Of all the birds one can see in southern California there is one that is a bit more special than the rest. The Island Scrub-Jay (Aphelocoma insularis) is that bird. Not just because it has a larger bill and brighter, more intense colors than the everyday Western Scrub-Jay, but because it only can be found on Santa Cruz Island, the largest of the Channel Islands off the California coast. It, along with the Florida Scrub-Jay, was determined to be a species in its own right in 1996 when the American Ornithologists’ Union split the Scrub Jay into three species.
Daisy was surprisingly eager to accompany me on the trip to find the Island Scrub Jay, lured more by the hour-long boat ride to an almost completely undeveloped island than by the chance to see a very cool bird. We drove up to Ventura, home base of Island Packers, the tour company that provides boat service to Santa Cruz Island, on Monday to avoid the long drive through Los Angeles rush hour traffic on Tuesday morning. Before checking in to our hotel we visited the breakwaters and beach at Ventura Harbor in the fading daylight.
In addition to the birds above we also spotted Willets, Black and Ruddy Turnstones, many Brown Pelicans, Ring-billed and California Gulls, Surfbirds, Black-bellied Plover, Brandt’s Cormorants, Surf Scoters, Horned and Clark’s Grebes. I was also very frustrated by hearing, but not seeing, Black Oystercatchers, which, if I could have found them, would have been a lifer. But the sun went down and Daisy and I had to not only check into our hotel and get dinner but find provisions for the next day’s journey.

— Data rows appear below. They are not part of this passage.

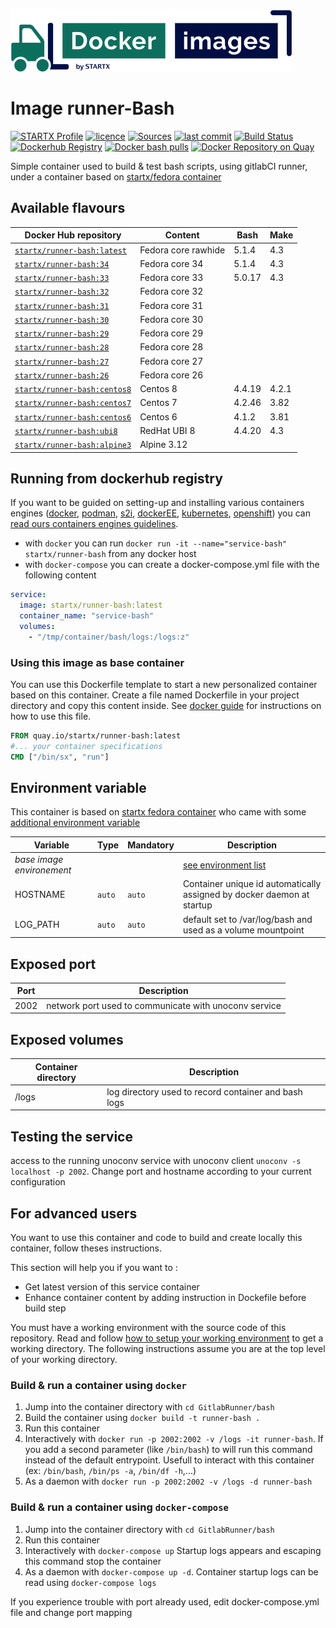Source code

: [![startxfr/docker-images](https://raw.githubusercontent.com/startxfr/docker-images/master/travis/logo-small.svg?sanitize=true)](https://github.com/startxfr/docker-images)

# Image runner-Bash

[![STARTX Profile](https://img.shields.io/badge/provider-startx-green.svg)](https://github.com/startxfr) [![licence](https://img.shields.io/github/license/startxfr/docker-images.svg)](https://github.com/startxfr/docker-images) [![Sources](https://img.shields.io/badge/startxfr-docker--images-blue.svg)](https://github.com/startxfr/docker-images/tree/master/GitlabRunner/bash/) [![last commit](https://img.shields.io/github/last-commit/startxfr/docker-images.svg)](https://github.com/startxfr/docker-images) [![Build Status](https://travis-ci.org/startxfr/docker-images.svg?branch=master)](https://travis-ci.org/startxfr/docker-images) [![Dockerhub Registry](https://img.shields.io/docker/build/startx/runner-bash.svg)](https://hub.docker.com/r/startx/runner-bash) [![Docker bash pulls](https://img.shields.io/docker/pulls/startx/runner-bash)](https://hub.docker.com/r/startx/runner-bash) [![Docker Repository on Quay](https://quay.io/repository/startx/bash/status "Docker Repository on Quay")](https://quay.io/repository/startx/bash)

Simple container used to build & test bash scripts, using gitlabCI runner, under a container
based on [startx/fedora container](https://hub.docker.com/r/startx/fedora)

## Available flavours

| Docker Hub repository                                                       | Content             | Bash   | Make  |
| --------------------------------------------------------------------------- | ------------------- | ------ | ----- |
| [`startx/runner-bash:latest`](https://hub.docker.com/r/startx/runner-bash)  | Fedora core rawhide | 5.1.4  | 4.3   |
| [`startx/runner-bash:34`](https://hub.docker.com/r/startx/runner-bash)      | Fedora core 34      | 5.1.4  | 4.3   |
| [`startx/runner-bash:33`](https://hub.docker.com/r/startx/runner-bash)      | Fedora core 33      | 5.0.17 | 4.3   |
| [`startx/runner-bash:32`](https://hub.docker.com/r/startx/runner-bash)      | Fedora core 32      |        |       |
| [`startx/runner-bash:31`](https://hub.docker.com/r/startx/runner-bash)      | Fedora core 31      |        |       |
| [`startx/runner-bash:30`](https://hub.docker.com/r/startx/runner-bash)      | Fedora core 30      |        |       |
| [`startx/runner-bash:29`](https://hub.docker.com/r/startx/runner-bash)      | Fedora core 29      |        |       |
| [`startx/runner-bash:28`](https://hub.docker.com/r/startx/runner-bash)      | Fedora core 28      |        |       |
| [`startx/runner-bash:27`](https://hub.docker.com/r/startx/runner-bash)      | Fedora core 27      |        |       |
| [`startx/runner-bash:26`](https://hub.docker.com/r/startx/runner-bash)      | Fedora core 26      |        |       |
| [`startx/runner-bash:centos8`](https://hub.docker.com/r/startx/runner-bash) | Centos 8            | 4.4.19 | 4.2.1 |
| [`startx/runner-bash:centos7`](https://hub.docker.com/r/startx/runner-bash) | Centos 7            | 4.2.46 | 3.82  |
| [`startx/runner-bash:centos6`](https://hub.docker.com/r/startx/runner-bash) | Centos 6            | 4.1.2  | 3.81  |
| [`startx/runner-bash:ubi8`](https://hub.docker.com/r/startx/runner-bash)    | RedHat UBI 8        | 4.4.20 | 4.3   |
| [`startx/runner-bash:alpine3`](https://hub.docker.com/r/startx/runner-bash) | Alpine 3.12         |        |       |

## Running from dockerhub registry

If you want to be guided on setting-up and installing various containers engines
([docker](https://github.com/startxfr/containers-engines/blob/master/Docker.md),
[podman](https://github.com/startxfr/containers-engines/blob/master/Podman.md),
[s2i](https://github.com/startxfr/containers-engines/blob/master/S2I.md),
[dockerEE](https://github.com/startxfr/containers-engines/blob/master/DockerEE.md),
[kubernetes](https://github.com/startxfr/containers-engines/blob/master/Kubernetes.md),
[openshift](https://github.com/startxfr/containers-engines/blob/master/Openshift.md))
you can [read ours containers engines guidelines](https://github.com/startxfr/containers-engines).

- with `docker` you can run `docker run -it --name="service-bash" startx/runner-bash` from any docker host
- with `docker-compose` you can create a docker-compose.yml file with the following content

```YAML
service:
  image: startx/runner-bash:latest
  container_name: "service-bash"
  volumes:
    - "/tmp/container/bash/logs:/logs:z"
```

### Using this image as base container

You can use this Dockerfile template to start a new personalized container based on this container. Create a file named Dockerfile in your project directory and copy this content inside. See [docker guide](http://docs.docker.com/engine/reference/builder/) for instructions on how to use this file.

```Dockerfile
FROM quay.io/startx/runner-bash:latest
#... your container specifications
CMD ["/bin/sx", "run"]
```

## Environment variable

This container is based on [startx fedora container](https://hub.docker.com/r/startx/fedora) who came with
some [additional environment variable](https://github.com/startxfr/docker-images/tree/master/OS#environment-variable)

| Variable                       | Type   | Mandatory | Description                                                                                           |
| ------------------------------ | ------ | --------- | ----------------------------------------------------------------------------------------------------- |
| <i>base image environement</i> |        |           | [see environment list](https://github.com/startxfr/docker-images/tree/master/OS#environment-variable) |
| HOSTNAME                       | `auto` | `auto`    | Container unique id automatically assigned by docker daemon at startup                                |
| LOG_PATH                       | `auto` | `auto`    | default set to /var/log/bash and used as a volume mountpoint                                          |

## Exposed port

| Port | Description                                           |
| ---- | ----------------------------------------------------- |
| 2002 | network port used to communicate with unoconv service |

## Exposed volumes

| Container directory | Description                                          |
| ------------------- | ---------------------------------------------------- |
| /logs               | log directory used to record container and bash logs |

## Testing the service

access to the running unoconv service with unoconv client `unoconv -s localhost -p 2002`. Change port and hostname according to your current configuration

## For advanced users

You want to use this container and code to build and create locally this container, follow theses instructions.

This section will help you if you want to :

- Get latest version of this service container
- Enhance container content by adding instruction in Dockefile before build step

You must have a working environment with the source code of this repository. Read and follow [how to setup your working environment](https://github.com/startxfr/docker-images#setup-your-working-environment-mandatory) to get a working directory. The following instructions assume you are at the top level of your working directory.

### Build & run a container using `docker`

1. Jump into the container directory with `cd GitlabRunner/bash`
2. Build the container using `docker build -t runner-bash .`
3. Run this container
4. Interactively with `docker run -p 2002:2002 -v /logs -it runner-bash`. If you add a second parameter (like `/bin/bash`) to will run this command instead of the default entrypoint. Usefull to interact with this container (ex: `/bin/bash`, `/bin/ps -a`, `/bin/df -h`,...)
5. As a daemon with `docker run -p 2002:2002 -v /logs -d runner-bash`

### Build & run a container using `docker-compose`

1. Jump into the container directory with `cd GitlabRunner/bash`
2. Run this container
3. Interactively with `docker-compose up` Startup logs appears and escaping this command stop the container
4. As a daemon with `docker-compose up -d`. Container startup logs can be read using `docker-compose logs`

If you experience trouble with port already used, edit docker-compose.yml file and change port mapping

We were up bright and early Tuesday morning in our king-sized suite that we were put in for regular price because it was the last room they had available at the Holiday Inn Express not five minutes from the boat. We packed up and headed for the harbor to get an hour or so of birding in before 8:15 when we had to check in at the dock.
Willet in morning light
I was pleased to meet a young birder from Massachusetts named Ian scoping the harbor. He got me on the Black Oystercatchers (whew!) and informed me that I had missed both Glaucous-winged and Mew Gulls that had been flushed by a dog on the beach. Both birds would have been lifers. Ouch. After finding out he would be on the boat we parted ways and Daisy and I tracked down a couple Whimbrels, a Sharp-shinned Hawk, California Towhees, Yellow-rumped Warblers, and other common birds in addition to most of the birds from the previous day, but not the would-be lifers.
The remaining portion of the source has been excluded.